Penn Medicine is the first academic medical center in Philadelphia - one among just a handful of academic medical centers in the U.S.—to launch a program across multiple professional schools and affiliated hospitals at Penn to improve the health of lesbian, gay, bisexual, and transgender (LGBT) individuals. Health disparities and inequalities within this community have become increasingly recognized, but are rarely addressed in today's health care settings.
The Penn Medicine Program for LGBT Health is focusing on five key areas to help address these gaps:
•Climate -Nurture and support LGBT diversity and inclusion in the workplace, classroom, and healthcare settings
•Education—Enhance education of faculty, students, and staff in LGBT health and health disparities
•Research—Foster research on the optimal ways to improve the care for LGBT patients and their families
•Patient Care—Provide patient and family-centered care to the LGBT community.

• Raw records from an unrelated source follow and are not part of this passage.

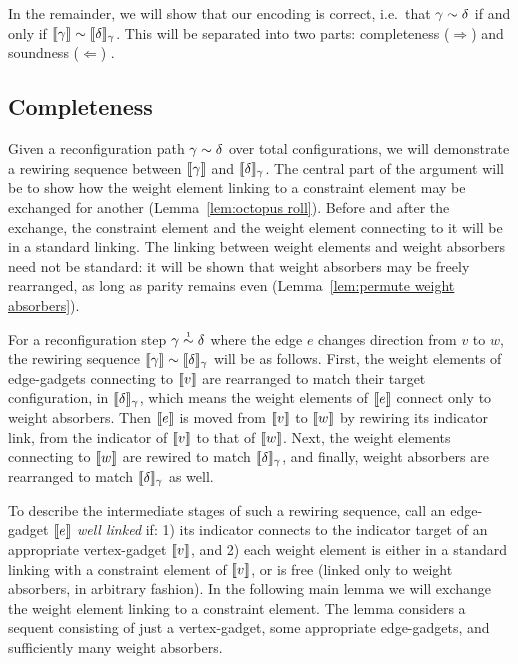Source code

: \documentclass{lmcs}
\begin{document}
%


In the remainder, we will show that our encoding is correct, i.e.\ that $\gamma\perm\delta$ if and only if $\itn\gamma\perm\itn\delta_\gamma$.
%
This will be separated into two parts: completeness ($\Rightarrow$) and soundness ($\Leftarrow$) .






\subsection*{Completeness}



Given a reconfiguration path $\gamma\perm\delta$ over total configurations, we will demonstrate a rewiring sequence between $\llbracket\gamma\rrbracket$ and $\llbracket\delta\rrbracket_\gamma$.
%
The central part of the argument will be to show how the weight element linking to a constraint element may be exchanged for another (Lemma~\ref{lem:octopus roll}).
%
Before and after the exchange, the constraint element and the weight element connecting to it will be in a standard linking.
%
The linking between weight elements and weight absorbers need not be standard: it will be shown that weight absorbers may be freely rearranged, as long as parity remains even (Lemma~\ref{lem:permute weight absorbers}).



For a reconfiguration step $\gamma\perm*\delta$ where the edge $e$ changes direction from $v$ to $w$, the rewiring sequence $\itn\gamma\perm\itn\delta_\gamma$ will be as follows.
%
First, the weight elements of edge-gadgets connecting to $\llbracket v\rrbracket$ are rearranged to match their target configuration, in $\llbracket\delta\rrbracket_\gamma$, which means the weight elements of $\llbracket e\rrbracket$ connect only to weight absorbers.
%
Then $\llbracket e\rrbracket$ is moved from $\llbracket v\rrbracket$ to $\llbracket w\rrbracket$ by rewiring its indicator link, from the indicator of $\llbracket v\rrbracket$ to that of $\llbracket w\rrbracket$.
%
Next, the weight elements connecting to $\llbracket w\rrbracket$ are rewired to match $\llbracket\delta\rrbracket_\gamma$, and finally, weight absorbers are rearranged to match $\llbracket\delta\rrbracket_\gamma$ as well.



To describe the intermediate stages of such a rewiring sequence, call an edge-gadget $\llbracket e\rrbracket$ \emph{well linked} if: 1) its indicator connects to the indicator target of an appropriate vertex-gadget $\llbracket v\rrbracket$, and 2) each weight element is either in a standard linking with a constraint element of $\llbracket v\rrbracket$, or is free (linked only to weight absorbers, in arbitrary fashion). In the following main lemma we will exchange the weight element linking to a constraint element. The lemma considers a sequent consisting of just a vertex-gadget, some appropriate edge-gadgets, and sufficiently many weight absorbers.
\end{document}
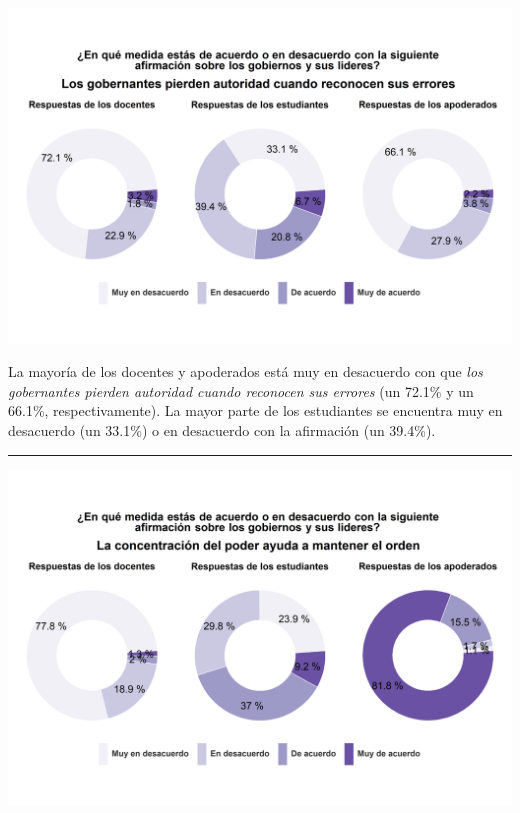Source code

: \documentclass[
  14pt,
]{book}
\let\origfigure\figure
\let\endorigfigure\endfigure
\renewenvironment{figure}[1][2] {
  \expandafter\origfigure\expandafter[H]
} {
  \endorigfigure
}
\begin{document}
\begin{figure}[!ht]

{\centering \includegraphics[width=0.8\linewidth,]{images/graph_aut6} 

}

\caption{Los gobernantes pierden autoridad cuando reconocen sus errores}\label{fig:unnamed-chunk-47}
\end{figure}

La mayoría de los docentes y apoderados está muy en desacuerdo con que \emph{los gobernantes pierden autoridad cuando reconocen sus errores} (un 72.1\% y un 66.1\%, respectivamente). La mayor parte de los estudiantes se encuentra muy en desacuerdo (un 33.1\%) o en desacuerdo con la afirmación (un 39.4\%).

\begin{center}\rule{0.5\linewidth}{0.5pt}\end{center}

\begin{figure}[!ht]

{\centering \includegraphics[width=0.8\linewidth,]{images/graph_aut7} 

}

\caption{Concentrar el poder ayuda a mantener el orden}\label{fig:unnamed-chunk-48}
\end{figure}
\end{document}
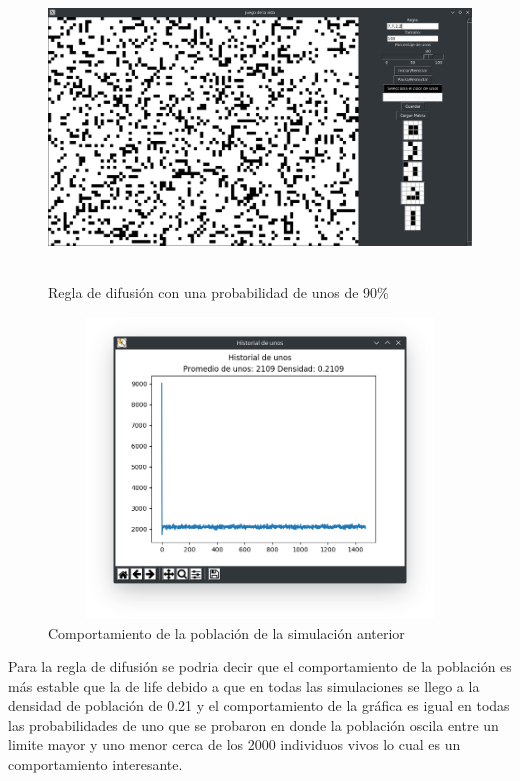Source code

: \begin{figure}[H]
\begin{center}
 \includegraphics[width=12cm, height=8cm]{./img/diffusion80.png}
 \caption{Regla de difusión con una probabilidad de unos de 90\%}
 \label{fig:diffusion90}
\end{center}
\end{figure}

\begin{figure}[H]
\begin{center}
 \includegraphics[width=12cm, height=8cm]{./img/diffusion90grafica.png}
 \caption{Comportamiento de la población de la simulación anterior}
 \label{fig:diffusion90grafica}
\end{center}
\end{figure}

Para la regla de difusión se podria decir que el comportamiento de la población es más estable que la de life debido a que en todas las simulaciones se llego a la densidad de población de 0.21 y el comportamiento de la gráfica es igual en todas las probabilidades de uno que se probaron en donde la población oscila entre un limite mayor y uno menor cerca de los 2000 individuos vivos lo cual es un comportamiento interesante.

•Outreach—Increase collaboration between Penn, affiliated health systems, and the Philadelphia LGBT community
"This program is unique to the region because of its comprehensive and interdisciplinary nature, touching on parts of the Penn family that are pivotal to moving the needle in LGBT health care—taking patient care, research, and education to the next level," said Baligh Yehia, MD, MPP, MSHP, director of the program and assistant professor of Medicine at the Perelman School of Medicine. "Our vision is to improve the care of LGBT individuals in our communities by becoming a local and national leader in LGBT health."
The program is being rolled out in the Perelman School of Medicine, Penn School of Nursing, Penn School of Dental Medicine, Penn's Center for Public Health Initiatives, and hospitals and facilities of the University of Pennsylvania Health System.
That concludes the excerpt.